I believe we’ve reached a point in time where closed models and data are no longer necessary for open source voice assistants. Going forward, I’d like transition Rhasspy to using speech/language models trained entirely from public data using open source software. My ideas are based on what Zamia Speech did years ago for English and German, but generalized to work for many more languages.

In short, the plan is to:

Importantly, this gives just about anyone a way to contribute! Add new words to Wiktionary, record yourself for Common Voice, or volunteer to help us train a voice for your language. Contributions will benefit Rhasspy as well as many other open source projects.

I describe some of the new projects I’m working on to support this effort below. No matter how it turns out, it’ll be an interesting journey:

traveler

gruut

A new soon-to-be-released project for the Master Plan is named “gruut” (pronounced /ɡruːt/). This project will clean up text and lookup/guess phonemic word pronunciations for all of Rhasspy’s supported languages. Its tasks include:

  • Tokenizing text into words with spaCy
  • Expanding numbers into words using babel and num2words
  • Looking up IPA pronunciations from downloaded Wiktionary lexicons or guessing them with pre-trained phonetisaurus models
  • Converting pronunciations to espeak-ng format for verification
  • Ensuring word pronunciations fit within a given language’s phonological inventory (phonemes)
    • These same phonemes will be used to train Kaldi speech models and MozillaTTS voices

ipa2kaldi

Training new speech models will involve a second new project whose job is to generate a Kaldi nnet3 recipe for each language using gruut. Transcribed audio from public speech data will have transcriptions cleaned with gruut. Word pronunciations will be looked up or guessed using gruut as well, and the Kaldi recipe’s phonemes will match accordingly.
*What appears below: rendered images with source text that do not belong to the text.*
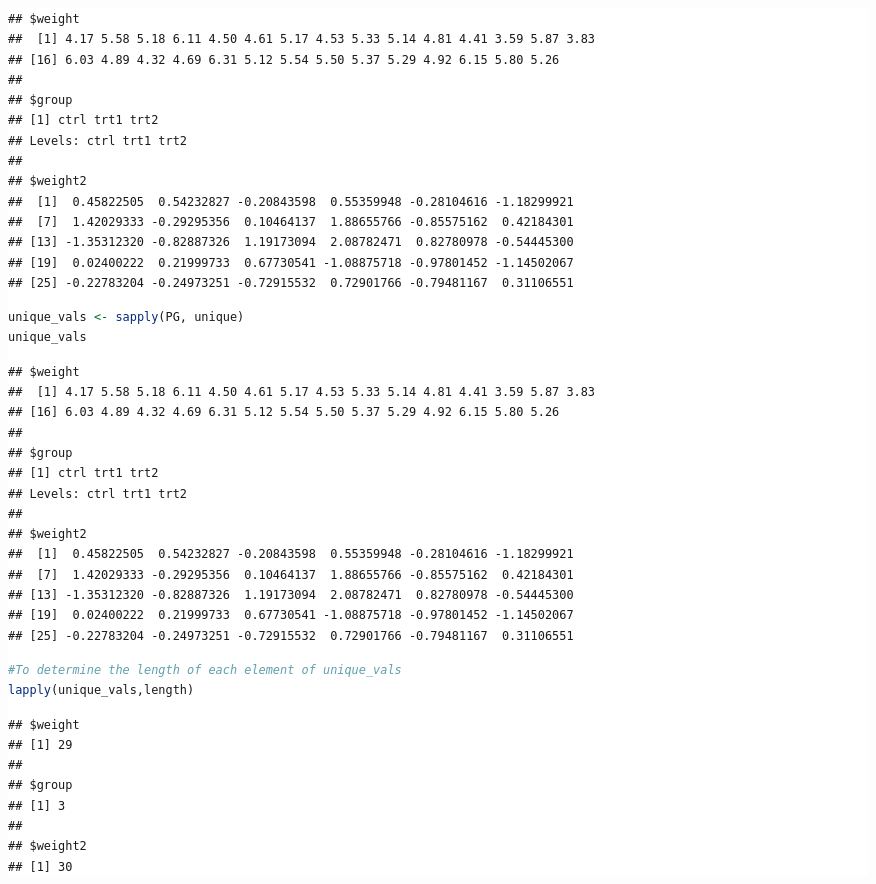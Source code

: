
 ```
## $weight
##  [1] 4.17 5.58 5.18 6.11 4.50 4.61 5.17 4.53 5.33 5.14 4.81 4.41 3.59 5.87 3.83
## [16] 6.03 4.89 4.32 4.69 6.31 5.12 5.54 5.50 5.37 5.29 4.92 6.15 5.80 5.26
## 
## $group
## [1] ctrl trt1 trt2
## Levels: ctrl trt1 trt2
## 
## $weight2
##  [1]  0.45822505  0.54232827 -0.20843598  0.55359948 -0.28104616 -1.18299921
##  [7]  1.42029333 -0.29295356  0.10464137  1.88655766 -0.85575162  0.42184301
## [13] -1.35312320 -0.82887326  1.19173094  2.08782471  0.82780978 -0.54445300
## [19]  0.02400222  0.21999733  0.67730541 -1.08875718 -0.97801452 -1.14502067
## [25] -0.22783204 -0.24973251 -0.72915532  0.72901766 -0.79481167  0.31106551
```

```r
unique_vals <- sapply(PG, unique)
unique_vals
```

```
## $weight
##  [1] 4.17 5.58 5.18 6.11 4.50 4.61 5.17 4.53 5.33 5.14 4.81 4.41 3.59 5.87 3.83
## [16] 6.03 4.89 4.32 4.69 6.31 5.12 5.54 5.50 5.37 5.29 4.92 6.15 5.80 5.26
## 
## $group
## [1] ctrl trt1 trt2
## Levels: ctrl trt1 trt2
## 
## $weight2
##  [1]  0.45822505  0.54232827 -0.20843598  0.55359948 -0.28104616 -1.18299921
##  [7]  1.42029333 -0.29295356  0.10464137  1.88655766 -0.85575162  0.42184301
## [13] -1.35312320 -0.82887326  1.19173094  2.08782471  0.82780978 -0.54445300
## [19]  0.02400222  0.21999733  0.67730541 -1.08875718 -0.97801452 -1.14502067
## [25] -0.22783204 -0.24973251 -0.72915532  0.72901766 -0.79481167  0.31106551
```

```r
#To determine the length of each element of unique_vals
lapply(unique_vals,length)
```

```
## $weight
## [1] 29
## 
## $group
## [1] 3
## 
## $weight2
## [1] 30
```
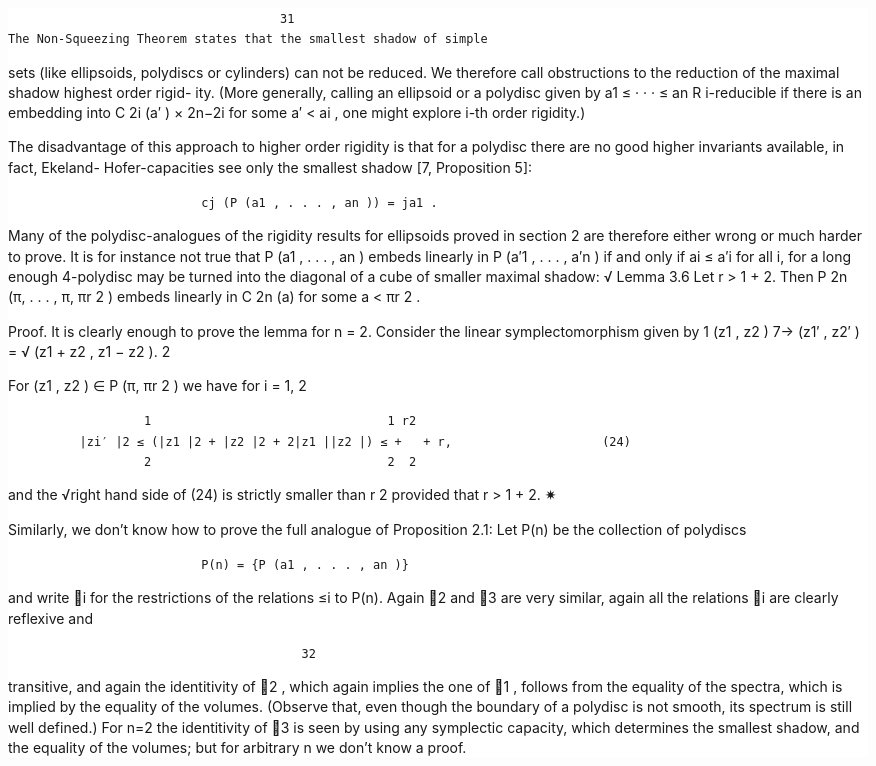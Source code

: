                                           31
    The Non-Squeezing Theorem states that the smallest shadow of simple
sets (like ellipsoids, polydiscs or cylinders) can not be reduced. We therefore
call obstructions to the reduction of the maximal shadow highest order rigid-
ity. (More generally, calling an ellipsoid or a polydisc given by a1 ≤ · · · ≤ an
                                                                   R
i-reducible if there is an embedding into C 2i (a′ ) × 2n−2i for some a′ < ai ,
one might explore i-th order rigidity.)

The disadvantage of this approach to higher order rigidity is that for a
polydisc there are no good higher invariants available, in fact, Ekeland-
Hofer-capacities see only the smallest shadow [7, Proposition 5]:

                               cj (P (a1 , . . . , an )) = ja1 .

Many of the polydisc-analogues of the rigidity results for ellipsoids proved
in section 2 are therefore either wrong or much harder to prove. It is for
instance not true that P (a1 , . . . , an ) embeds linearly in P (a′1 , . . . , a′n ) if and
only if ai ≤ a′i for all i, for a long enough 4-polydisc may be turned into the
diagonal of a cube of smaller maximal shadow:
                                √
Lemma 3.6 Let r > 1 + 2. Then P 2n (π, . . . , π, πr 2 ) embeds linearly in
C 2n (a) for some a < πr 2 .

Proof. It is clearly enough to prove the lemma for n = 2. Consider the
linear symplectomorphism given by
                                                  1
                    (z1 , z2 ) 7→ (z1′ , z2′ ) = √ (z1 + z2 , z1 − z2 ).
                                                   2

For (z1 , z2 ) ∈ P (π, πr 2 ) we have for i = 1, 2

                       1                                 1 r2
              |zi′ |2 ≤ (|z1 |2 + |z2 |2 + 2|z1 ||z2 |) ≤ +   + r,                     (24)
                       2                                 2  2
and the √right hand side of (24) is strictly smaller than r 2 provided that
r > 1 + 2.                                                               ✷

Similarly, we don’t know how to prove the full analogue of Proposition 2.1:
   Let P(n) be the collection of polydiscs

                               P(n) = {P (a1 , . . . , an )}

and write i for the restrictions of the relations ≤i to P(n). Again 2
and 3 are very similar, again all the relations i are clearly reflexive and

                                             32
transitive, and again the identitivity of 2 , which again implies the one of
1 , follows from the equality of the spectra, which is implied by the equality
of the volumes. (Observe that, even though the boundary of a polydisc is
not smooth, its spectrum is still well defined.) For n=2 the identitivity of
3 is seen by using any symplectic capacity, which determines the smallest
shadow, and the equality of the volumes; but for arbitrary n we don’t know
a proof.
This same approach could also be used to train a new Pocketsphinx or DeepSpeech. I’ll be focusing on Kaldi initially, but the goal will be to support additional speech to text systems in time.

ipa-tts

The last new project is a fork of MozillaTTS that uses gruut instead of phonemizer for word pronunciations. There are a few reasons for this:

  1. TTS models can be made smaller and trained faster by using a small set of language-specific phonemes
  2. Multiple pronunciations for the same word can be supported (think “I will read” and “I had read” in English)
  3. Text cleaning, number to word expansions, and pronunciation guessing is all handled by gruut

This last reason is important for supporting many different languages. ips-tts can be greatly simplified because it can delegate text pre-processing to gruut and just focus on IPA. A side benefit is that you automatically get a text to speech voice that can directly speak phonetic pronunciations in IPA!

New Voices

In order to create new text to speech voices, we will need people reading sentences (also called prompts) with good microphones. The sentences they read are important, since they must provide enough examples of the different sounds present in a given language. A good set of sentences is “phonetically rich” if it covers a large number of a language’s possible sounds.

An additional feature of ipa-tts (or a sub-project) will be to help generate small sets of phonetically rich sentences that still do a good job of covering a language’s sounds (technically, pairs of sounds called diphones). The set should be as small as possible so a volunteer isn’t burdened too much. Ideally, the sentences should also be pleasant to read, which is why public domain books are often mined. I’m planning to use sentences from the OSCAR corpus, however, because public domain books tend to be quite old and may use words or phrases differently than a modern speaker (see: language drift).

Feedback

Let me know what you think. Thanks for reading!

18 Likes

Sounds awesome. It’ll be a pleasure to volunteer to record sentences :wink:

Thanks for your work.

1 Like

This is all kind of awesome! AMAZING! :+1:

1 Like

Fantastic! Like the clarity of where things are heading. Exciting times ahead! :smiley:

1 Like

I really love this vision! This confirms my belief that I made the right choice by choosing Rhasspy as THE open source voice assistant project to support.

1 Like

Awesome! What do you consider a good microphone (brand/model)? What software do we need to record sentences?

1 Like

This is the software to record sentences:

It has been tested on Linux and macOS.

2 Likes

Thanks everyone for your support! Good times ahead :slight_smile:

I bought a Blue Yeti Nano for about 100 USD, and it’s worked quite well for me. I’m not an audio expert, so maybe someone else could chime in with a suggestion.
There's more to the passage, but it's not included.